Dengan demikian, pada dasarnya
Qurbani tidak diperbolehkan memperjual-belikan bagian hewan sembelihan, baik
daging, kulit, kepala, tengkleng, bulu, tulang maupun bagian yang lain.
Sehubungan dengan itu, Imam Al-Qurthubi berkata:
فِيهِ دَلِيلٌ عَلَى أَنَّ جُلُودَ الْهَدْيِ
وَجِلَالِهَا لَا تُبَاعُ لِعَطْفِهِمَا عَلَى اللَّحْمِ وَإِعْطَائِهِمَا حُكْمَهُ
وَقَدْ اتَّفَقُوا عَلَى أَنَّ لَحْمَهَا لَا يُبَاعُ فَكَذَا الْجُلُودُ وَالْجِلَالُ .
“Pada hadis itu terdapat dalil bahwa
kulit hadyu dan pelananya tidak boleh dijual, karena penyebutan keduanya
dihubungkan dengan larangan menjual daging dan hokum keduanya sama dengan hokum
menjual daging. Dan sungguh mereka (para ulama) telah sepakat bahwa dagingnya
tidak boleh dijual, maka begitu pula kulit dan pelananya.” (Lihat, Bustan Al-Ahbar
Mukhtashar Nail Al-Awthar, II:422)
Ketentuan ini berlaku pula bagi
panitia yang mendapatkan wakalah muqayyadah (mandat terikat) dari
Qurbani, sebagaimana ditujunkkan dalam hadis-hadis di atas:
وَأَمَرَهُ أَنْ يَقْسِمَ بُدْنَهُ كُلَّهَا
لُحُومَهَا وَجُلُودَهَا وَجِلاَلَهَا فِي الْمَسَاكِينِ
“Dan beliau menyuruhnya (Ali) agar
dia membagibagikan seluruh bagiannya (kurbannya) baik berupa daging, kulit
maupun pelananya kepada orang-orang miskin.” (HR. Muslim, Shahih Muslim,
II:954, No. hadis 1317, An-Nasai, As-Sunan Al-Kubra, II:455, No. hadis 4143,
Al-Baihaqi, As-Sunan Al-Kubra, V:241, No. hadis 10.022, Abd bin Humaid, Musnad
Abd bin Humaid, I:51, No. hadis 64)
أَمَرَهُ أَنْ يَقْسِمَ بُدْنَهُ كُلَّهَا
لُحُومَهَا وَجُلُودَهَا وَجِلاَلَهَا لِلْمَسَاكِينِ
“Beliau menyuruhnya agar dia
membagibagikan seluruh bagiannya (kurbannya) baik berupa daging, kulit maupun
pelananya kepada orang-orang miskin." (HR. Ibnu Majah, Sunan Ibnu
Majah, II:1054, No. hadis 3157, Ibnu Khuzaimah, Shahih Ibnu Khuzaimah, IV:295,
No. hadis 2920, Ibnu Hibban, Shahih Ibnu Hibban, IX:330, No. hadis 4022)
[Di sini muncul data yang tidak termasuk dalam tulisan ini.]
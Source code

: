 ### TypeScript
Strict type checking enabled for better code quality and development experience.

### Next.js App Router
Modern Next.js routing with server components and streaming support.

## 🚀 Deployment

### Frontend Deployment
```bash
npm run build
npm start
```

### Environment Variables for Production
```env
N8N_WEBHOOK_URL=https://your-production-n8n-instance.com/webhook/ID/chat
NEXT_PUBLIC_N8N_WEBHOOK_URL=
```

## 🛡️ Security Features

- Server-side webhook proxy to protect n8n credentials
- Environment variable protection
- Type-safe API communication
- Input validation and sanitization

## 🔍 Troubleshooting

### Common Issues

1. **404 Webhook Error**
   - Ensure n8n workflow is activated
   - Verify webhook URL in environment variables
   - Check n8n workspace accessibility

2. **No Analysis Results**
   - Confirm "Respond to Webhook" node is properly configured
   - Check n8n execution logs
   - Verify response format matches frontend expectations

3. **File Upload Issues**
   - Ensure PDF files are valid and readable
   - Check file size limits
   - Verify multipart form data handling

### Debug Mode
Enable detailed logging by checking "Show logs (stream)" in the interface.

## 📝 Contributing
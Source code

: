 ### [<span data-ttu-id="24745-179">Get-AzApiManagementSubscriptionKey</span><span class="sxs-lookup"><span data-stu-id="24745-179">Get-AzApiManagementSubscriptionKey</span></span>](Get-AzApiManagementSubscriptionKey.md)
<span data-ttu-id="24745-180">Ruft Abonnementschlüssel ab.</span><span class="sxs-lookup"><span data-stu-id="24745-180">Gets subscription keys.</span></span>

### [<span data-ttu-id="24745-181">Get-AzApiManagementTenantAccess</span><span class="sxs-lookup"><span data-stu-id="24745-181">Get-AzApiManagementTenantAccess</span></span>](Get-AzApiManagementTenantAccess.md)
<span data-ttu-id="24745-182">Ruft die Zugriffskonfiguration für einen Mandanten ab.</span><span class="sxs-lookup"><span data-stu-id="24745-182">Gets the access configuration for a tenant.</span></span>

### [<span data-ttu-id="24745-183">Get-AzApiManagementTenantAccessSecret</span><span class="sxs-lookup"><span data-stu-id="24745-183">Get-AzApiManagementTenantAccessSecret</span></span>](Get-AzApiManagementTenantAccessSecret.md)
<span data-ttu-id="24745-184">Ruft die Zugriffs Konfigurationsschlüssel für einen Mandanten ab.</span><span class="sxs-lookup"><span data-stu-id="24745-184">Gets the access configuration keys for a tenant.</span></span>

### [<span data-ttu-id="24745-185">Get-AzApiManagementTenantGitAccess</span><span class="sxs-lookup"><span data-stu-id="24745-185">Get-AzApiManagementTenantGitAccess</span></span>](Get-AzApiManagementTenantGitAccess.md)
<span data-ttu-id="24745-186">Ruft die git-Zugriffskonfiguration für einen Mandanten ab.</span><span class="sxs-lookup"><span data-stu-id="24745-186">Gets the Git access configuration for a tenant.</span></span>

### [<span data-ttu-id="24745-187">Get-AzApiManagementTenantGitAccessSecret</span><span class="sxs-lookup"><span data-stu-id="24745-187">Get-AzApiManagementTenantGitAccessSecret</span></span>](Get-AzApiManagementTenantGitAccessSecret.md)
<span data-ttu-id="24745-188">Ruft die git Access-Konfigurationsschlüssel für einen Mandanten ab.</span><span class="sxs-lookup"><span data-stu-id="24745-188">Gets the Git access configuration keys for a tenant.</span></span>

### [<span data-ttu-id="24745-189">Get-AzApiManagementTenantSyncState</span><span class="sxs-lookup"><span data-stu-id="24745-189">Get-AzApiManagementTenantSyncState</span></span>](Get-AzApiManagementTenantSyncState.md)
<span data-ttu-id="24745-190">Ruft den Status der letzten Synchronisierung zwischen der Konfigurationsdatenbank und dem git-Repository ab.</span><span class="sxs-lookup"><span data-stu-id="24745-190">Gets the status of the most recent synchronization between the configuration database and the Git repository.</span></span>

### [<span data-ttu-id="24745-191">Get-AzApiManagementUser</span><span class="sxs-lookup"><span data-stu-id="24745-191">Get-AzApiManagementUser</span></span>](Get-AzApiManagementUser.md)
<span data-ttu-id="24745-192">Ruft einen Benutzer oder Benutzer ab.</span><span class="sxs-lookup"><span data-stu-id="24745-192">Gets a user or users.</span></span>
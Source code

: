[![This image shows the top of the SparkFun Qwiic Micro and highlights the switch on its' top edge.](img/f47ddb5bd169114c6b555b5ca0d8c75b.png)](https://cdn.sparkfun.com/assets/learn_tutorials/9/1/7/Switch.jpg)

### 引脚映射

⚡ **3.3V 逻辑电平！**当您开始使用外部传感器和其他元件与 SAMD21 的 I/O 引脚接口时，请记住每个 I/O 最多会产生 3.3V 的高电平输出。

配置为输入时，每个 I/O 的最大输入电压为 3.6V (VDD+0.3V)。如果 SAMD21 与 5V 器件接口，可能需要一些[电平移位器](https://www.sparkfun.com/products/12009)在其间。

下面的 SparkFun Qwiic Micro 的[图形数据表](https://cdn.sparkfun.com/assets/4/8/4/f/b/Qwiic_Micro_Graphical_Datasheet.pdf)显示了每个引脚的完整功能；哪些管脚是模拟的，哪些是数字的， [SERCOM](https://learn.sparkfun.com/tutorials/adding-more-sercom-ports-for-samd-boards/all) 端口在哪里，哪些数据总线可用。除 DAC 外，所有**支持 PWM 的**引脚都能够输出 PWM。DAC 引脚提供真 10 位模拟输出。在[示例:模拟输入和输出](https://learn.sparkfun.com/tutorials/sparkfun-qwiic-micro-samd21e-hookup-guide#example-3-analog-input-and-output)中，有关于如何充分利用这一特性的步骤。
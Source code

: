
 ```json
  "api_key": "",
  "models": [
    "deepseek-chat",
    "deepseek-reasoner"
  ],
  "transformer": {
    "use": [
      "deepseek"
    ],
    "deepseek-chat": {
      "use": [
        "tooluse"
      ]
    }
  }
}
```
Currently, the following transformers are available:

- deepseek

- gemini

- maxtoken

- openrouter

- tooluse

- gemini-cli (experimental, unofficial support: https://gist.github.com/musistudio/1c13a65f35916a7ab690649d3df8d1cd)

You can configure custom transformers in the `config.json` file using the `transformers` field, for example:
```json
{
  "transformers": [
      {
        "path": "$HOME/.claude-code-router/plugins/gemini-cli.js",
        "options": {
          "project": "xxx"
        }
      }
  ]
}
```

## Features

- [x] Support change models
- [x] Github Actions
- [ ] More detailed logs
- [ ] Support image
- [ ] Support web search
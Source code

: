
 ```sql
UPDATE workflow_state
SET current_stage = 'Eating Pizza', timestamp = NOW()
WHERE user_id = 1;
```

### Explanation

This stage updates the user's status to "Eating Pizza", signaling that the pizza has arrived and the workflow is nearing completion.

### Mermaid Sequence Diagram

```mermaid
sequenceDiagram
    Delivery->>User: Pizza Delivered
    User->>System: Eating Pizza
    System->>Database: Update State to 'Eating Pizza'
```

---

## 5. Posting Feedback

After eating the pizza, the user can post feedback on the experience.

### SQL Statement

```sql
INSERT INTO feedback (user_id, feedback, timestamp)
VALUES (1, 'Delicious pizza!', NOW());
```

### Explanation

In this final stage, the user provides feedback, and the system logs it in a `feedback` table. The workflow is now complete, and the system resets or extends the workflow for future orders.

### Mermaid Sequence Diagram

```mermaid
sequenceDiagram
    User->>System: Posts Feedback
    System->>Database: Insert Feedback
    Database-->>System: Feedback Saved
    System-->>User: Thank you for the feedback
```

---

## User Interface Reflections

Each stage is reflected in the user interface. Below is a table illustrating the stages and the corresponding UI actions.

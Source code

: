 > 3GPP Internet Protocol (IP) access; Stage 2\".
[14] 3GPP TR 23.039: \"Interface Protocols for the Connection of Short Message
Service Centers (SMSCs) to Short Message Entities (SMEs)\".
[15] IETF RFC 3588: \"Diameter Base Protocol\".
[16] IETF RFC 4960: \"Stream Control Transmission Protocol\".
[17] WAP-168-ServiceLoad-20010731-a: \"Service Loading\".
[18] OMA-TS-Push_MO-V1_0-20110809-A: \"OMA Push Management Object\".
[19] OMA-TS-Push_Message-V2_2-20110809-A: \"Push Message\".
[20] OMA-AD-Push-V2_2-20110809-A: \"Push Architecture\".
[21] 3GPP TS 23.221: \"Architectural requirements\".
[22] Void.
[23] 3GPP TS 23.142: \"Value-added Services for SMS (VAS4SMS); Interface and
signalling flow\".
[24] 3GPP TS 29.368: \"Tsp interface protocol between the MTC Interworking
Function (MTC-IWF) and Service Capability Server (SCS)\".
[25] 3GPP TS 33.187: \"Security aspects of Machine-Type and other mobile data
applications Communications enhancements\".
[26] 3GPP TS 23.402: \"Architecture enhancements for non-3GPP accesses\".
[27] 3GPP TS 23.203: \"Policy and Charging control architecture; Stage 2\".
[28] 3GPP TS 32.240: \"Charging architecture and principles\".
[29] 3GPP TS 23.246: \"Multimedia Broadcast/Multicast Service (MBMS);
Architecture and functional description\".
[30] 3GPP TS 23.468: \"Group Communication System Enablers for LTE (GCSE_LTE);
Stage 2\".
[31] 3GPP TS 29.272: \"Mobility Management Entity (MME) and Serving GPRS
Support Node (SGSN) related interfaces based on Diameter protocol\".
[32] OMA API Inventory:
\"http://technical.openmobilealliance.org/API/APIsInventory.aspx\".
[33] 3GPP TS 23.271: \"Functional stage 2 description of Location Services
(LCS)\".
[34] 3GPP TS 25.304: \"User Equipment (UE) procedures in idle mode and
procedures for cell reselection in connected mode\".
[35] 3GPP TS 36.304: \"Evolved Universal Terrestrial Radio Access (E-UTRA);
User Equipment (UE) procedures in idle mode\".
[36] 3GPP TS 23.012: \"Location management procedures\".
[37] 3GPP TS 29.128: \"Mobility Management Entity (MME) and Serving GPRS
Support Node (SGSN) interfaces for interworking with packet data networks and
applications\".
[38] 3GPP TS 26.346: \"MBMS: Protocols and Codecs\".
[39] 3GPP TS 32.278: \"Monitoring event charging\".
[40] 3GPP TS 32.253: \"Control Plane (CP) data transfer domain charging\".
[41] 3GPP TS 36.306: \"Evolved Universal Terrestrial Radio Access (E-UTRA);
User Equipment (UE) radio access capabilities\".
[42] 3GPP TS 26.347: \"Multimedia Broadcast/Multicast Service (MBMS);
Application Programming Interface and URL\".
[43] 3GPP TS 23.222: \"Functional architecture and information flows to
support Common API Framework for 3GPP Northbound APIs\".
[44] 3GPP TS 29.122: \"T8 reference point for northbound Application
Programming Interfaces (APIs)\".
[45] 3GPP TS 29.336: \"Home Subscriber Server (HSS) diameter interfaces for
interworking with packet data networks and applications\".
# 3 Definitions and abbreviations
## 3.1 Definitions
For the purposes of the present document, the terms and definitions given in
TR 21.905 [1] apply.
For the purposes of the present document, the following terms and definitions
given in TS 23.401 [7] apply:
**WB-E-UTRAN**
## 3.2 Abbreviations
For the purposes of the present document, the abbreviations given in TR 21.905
اقْسِمْ لُحُومَهَا بَيْنَ النَّاسِ وَجُلُودَهَا
وَجِلَالَهَا
"Bagikanlah kepada orangorang,
dagingnya, kulitnya dan pelananya.” (HR. Ahmad, Musnad Ahmad, I:160, No. hadis 1374)
اقْسِمْ لُحُومَهَا وَجِلَالَهَا وَجُلُودَهَا بَيْنَ
النَّاسِ
“Bagikanlah dagingnya, pelananya dan
kulitnya kepada orang-orang.” (HR. Ahmad, Musnad Ahmad, I:260, No. hadis 2359)
Dari hadis-hadis di atas tampak
jelas bahwa Ali sebagai panitia/Jami’ Qurban mendapat wakalah (mandat)
dari Nabi saw. sebagai Qurbani secara muqayyadah (terikat), yaitu
membagi-bagikan seluruh bagian hewan kurban, baik berupa daging, kulit maupun
pelananya.
Dengan adanya wakalah muqayyadah
(mandat terikat) dari Qurbani itu, maka panitia tidak diperbolehkan
memperjual-belikan bagian hewan sembelihan, termasuk kulit.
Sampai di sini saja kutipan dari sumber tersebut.